> RECORDS FOR THIS EXERCISE
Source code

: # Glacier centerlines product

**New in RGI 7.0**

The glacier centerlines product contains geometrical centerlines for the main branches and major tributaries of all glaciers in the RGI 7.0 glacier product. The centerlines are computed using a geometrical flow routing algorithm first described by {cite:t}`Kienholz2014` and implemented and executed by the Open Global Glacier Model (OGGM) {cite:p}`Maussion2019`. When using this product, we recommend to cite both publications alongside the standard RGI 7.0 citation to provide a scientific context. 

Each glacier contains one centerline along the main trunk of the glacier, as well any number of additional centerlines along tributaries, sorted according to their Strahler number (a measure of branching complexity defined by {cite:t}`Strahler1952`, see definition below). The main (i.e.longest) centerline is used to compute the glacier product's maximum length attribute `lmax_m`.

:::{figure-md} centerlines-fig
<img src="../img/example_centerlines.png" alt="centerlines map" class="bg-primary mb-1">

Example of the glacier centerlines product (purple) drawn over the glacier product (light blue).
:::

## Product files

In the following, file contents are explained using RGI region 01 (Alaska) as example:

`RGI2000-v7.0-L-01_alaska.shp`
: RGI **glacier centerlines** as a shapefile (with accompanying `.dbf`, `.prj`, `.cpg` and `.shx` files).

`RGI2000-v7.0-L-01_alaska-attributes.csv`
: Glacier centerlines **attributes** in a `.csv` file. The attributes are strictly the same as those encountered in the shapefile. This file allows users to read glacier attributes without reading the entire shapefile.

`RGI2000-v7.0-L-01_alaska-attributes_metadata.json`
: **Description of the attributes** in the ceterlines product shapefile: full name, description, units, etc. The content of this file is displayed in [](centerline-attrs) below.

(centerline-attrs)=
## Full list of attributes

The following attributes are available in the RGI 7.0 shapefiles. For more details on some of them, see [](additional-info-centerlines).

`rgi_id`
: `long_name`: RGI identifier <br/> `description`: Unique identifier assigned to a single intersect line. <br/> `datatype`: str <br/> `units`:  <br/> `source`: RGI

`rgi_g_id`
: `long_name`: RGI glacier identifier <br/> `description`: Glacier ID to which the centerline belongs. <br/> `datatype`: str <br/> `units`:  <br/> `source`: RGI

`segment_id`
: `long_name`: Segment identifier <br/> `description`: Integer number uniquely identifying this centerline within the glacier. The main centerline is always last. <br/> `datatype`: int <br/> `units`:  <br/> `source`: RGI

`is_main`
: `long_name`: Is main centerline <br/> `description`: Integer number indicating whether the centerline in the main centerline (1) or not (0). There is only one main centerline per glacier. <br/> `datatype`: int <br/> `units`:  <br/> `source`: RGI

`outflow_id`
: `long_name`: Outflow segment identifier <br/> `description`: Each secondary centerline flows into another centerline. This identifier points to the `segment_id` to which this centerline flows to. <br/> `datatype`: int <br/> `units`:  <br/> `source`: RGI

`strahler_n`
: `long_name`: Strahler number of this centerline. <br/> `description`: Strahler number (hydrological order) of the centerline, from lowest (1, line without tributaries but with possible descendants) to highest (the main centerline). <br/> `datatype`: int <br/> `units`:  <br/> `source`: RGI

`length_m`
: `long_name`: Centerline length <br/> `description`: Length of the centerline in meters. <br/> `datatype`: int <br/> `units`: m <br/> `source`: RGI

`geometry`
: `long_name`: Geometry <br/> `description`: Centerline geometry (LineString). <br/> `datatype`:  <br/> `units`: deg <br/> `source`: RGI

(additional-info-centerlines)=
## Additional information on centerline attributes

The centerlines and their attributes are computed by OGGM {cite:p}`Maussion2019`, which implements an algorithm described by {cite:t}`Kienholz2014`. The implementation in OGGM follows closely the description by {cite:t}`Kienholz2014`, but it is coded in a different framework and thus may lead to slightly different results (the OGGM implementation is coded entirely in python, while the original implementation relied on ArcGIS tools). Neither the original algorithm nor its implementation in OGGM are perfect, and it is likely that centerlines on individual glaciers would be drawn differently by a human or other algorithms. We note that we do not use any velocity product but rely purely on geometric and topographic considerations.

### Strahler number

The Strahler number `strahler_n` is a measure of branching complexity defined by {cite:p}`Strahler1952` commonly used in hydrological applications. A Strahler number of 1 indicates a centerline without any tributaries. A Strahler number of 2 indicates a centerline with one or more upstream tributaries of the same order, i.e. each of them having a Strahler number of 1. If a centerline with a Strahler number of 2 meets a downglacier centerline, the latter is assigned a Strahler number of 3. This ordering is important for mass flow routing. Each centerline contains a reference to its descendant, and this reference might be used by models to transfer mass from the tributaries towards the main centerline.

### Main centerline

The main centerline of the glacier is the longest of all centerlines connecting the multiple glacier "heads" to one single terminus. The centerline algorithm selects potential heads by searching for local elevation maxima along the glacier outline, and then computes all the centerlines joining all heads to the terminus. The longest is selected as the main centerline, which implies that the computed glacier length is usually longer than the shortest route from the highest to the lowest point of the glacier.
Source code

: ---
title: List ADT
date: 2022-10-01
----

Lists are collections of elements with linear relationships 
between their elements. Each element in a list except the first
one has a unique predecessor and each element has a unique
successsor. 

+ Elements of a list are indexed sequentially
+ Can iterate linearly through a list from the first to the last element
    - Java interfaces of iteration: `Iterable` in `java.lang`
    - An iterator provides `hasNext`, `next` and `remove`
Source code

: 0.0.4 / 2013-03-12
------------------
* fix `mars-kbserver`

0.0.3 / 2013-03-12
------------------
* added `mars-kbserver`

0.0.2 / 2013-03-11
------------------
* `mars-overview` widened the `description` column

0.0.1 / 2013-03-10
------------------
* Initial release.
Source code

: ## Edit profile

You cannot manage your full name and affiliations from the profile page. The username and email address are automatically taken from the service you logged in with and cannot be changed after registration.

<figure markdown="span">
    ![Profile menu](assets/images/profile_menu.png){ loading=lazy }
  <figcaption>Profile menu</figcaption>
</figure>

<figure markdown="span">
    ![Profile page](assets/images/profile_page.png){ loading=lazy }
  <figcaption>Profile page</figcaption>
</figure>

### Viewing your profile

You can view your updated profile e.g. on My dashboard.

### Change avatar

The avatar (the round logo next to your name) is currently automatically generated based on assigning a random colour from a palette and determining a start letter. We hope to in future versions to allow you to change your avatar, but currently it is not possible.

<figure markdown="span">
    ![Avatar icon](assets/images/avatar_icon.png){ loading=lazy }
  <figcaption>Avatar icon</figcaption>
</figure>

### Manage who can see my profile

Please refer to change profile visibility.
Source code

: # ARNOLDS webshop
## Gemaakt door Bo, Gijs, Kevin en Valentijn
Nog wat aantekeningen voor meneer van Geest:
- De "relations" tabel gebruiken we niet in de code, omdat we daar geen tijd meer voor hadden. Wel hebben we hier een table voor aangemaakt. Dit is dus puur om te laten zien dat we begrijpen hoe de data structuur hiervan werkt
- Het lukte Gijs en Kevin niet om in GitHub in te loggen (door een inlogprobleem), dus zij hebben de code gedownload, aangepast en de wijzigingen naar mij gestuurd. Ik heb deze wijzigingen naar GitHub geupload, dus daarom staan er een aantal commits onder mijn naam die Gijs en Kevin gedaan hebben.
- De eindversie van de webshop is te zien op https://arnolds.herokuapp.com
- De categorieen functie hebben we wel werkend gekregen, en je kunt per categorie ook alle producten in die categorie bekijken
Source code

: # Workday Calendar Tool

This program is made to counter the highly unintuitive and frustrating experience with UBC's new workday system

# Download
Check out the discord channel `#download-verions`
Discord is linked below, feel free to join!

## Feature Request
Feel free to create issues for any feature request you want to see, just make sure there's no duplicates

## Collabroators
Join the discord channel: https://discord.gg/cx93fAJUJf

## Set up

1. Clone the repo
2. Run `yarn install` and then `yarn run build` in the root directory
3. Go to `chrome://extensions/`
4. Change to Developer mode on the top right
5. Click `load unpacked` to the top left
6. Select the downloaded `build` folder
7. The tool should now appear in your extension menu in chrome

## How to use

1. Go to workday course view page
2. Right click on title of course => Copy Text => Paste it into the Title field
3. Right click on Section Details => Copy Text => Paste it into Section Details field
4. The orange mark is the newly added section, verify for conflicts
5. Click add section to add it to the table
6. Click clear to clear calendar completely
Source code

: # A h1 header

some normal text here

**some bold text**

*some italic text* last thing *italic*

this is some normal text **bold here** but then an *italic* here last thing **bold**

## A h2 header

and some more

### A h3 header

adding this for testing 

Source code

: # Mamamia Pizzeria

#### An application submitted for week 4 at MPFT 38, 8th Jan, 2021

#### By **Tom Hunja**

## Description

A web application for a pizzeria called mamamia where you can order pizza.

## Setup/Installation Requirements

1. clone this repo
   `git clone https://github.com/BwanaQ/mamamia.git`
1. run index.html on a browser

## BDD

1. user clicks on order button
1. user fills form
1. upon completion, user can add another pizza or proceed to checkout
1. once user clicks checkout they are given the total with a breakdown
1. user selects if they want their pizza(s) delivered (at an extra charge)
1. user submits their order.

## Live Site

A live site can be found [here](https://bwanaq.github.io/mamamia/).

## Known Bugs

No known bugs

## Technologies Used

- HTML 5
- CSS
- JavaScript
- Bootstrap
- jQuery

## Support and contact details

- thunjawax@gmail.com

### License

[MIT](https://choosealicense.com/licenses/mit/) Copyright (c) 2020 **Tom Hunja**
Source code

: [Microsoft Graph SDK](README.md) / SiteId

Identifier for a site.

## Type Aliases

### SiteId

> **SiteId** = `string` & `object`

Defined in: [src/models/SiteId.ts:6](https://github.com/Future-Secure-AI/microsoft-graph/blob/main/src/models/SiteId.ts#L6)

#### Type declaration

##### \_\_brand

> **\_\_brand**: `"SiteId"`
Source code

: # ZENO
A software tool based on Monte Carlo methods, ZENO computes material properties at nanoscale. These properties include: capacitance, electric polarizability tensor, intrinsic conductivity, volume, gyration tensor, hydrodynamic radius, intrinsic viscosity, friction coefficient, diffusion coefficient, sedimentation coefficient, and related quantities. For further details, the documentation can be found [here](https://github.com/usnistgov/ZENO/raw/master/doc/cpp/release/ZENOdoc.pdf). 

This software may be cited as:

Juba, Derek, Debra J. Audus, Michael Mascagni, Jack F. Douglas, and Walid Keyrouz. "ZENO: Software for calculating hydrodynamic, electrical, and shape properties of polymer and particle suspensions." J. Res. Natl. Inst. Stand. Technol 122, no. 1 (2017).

> WHAT NEEDS TO BE DONE
Working from the entries above, find every line in which the word "lazy" occurs and copy it.

> SOLVED PROBLEM
    ![Profile menu](assets/images/profile_menu.png){ loading=lazy }
    ![Profile page](assets/images/profile_page.png){ loading=lazy }
    ![Avatar icon](assets/images/avatar_icon.png){ loading=lazy }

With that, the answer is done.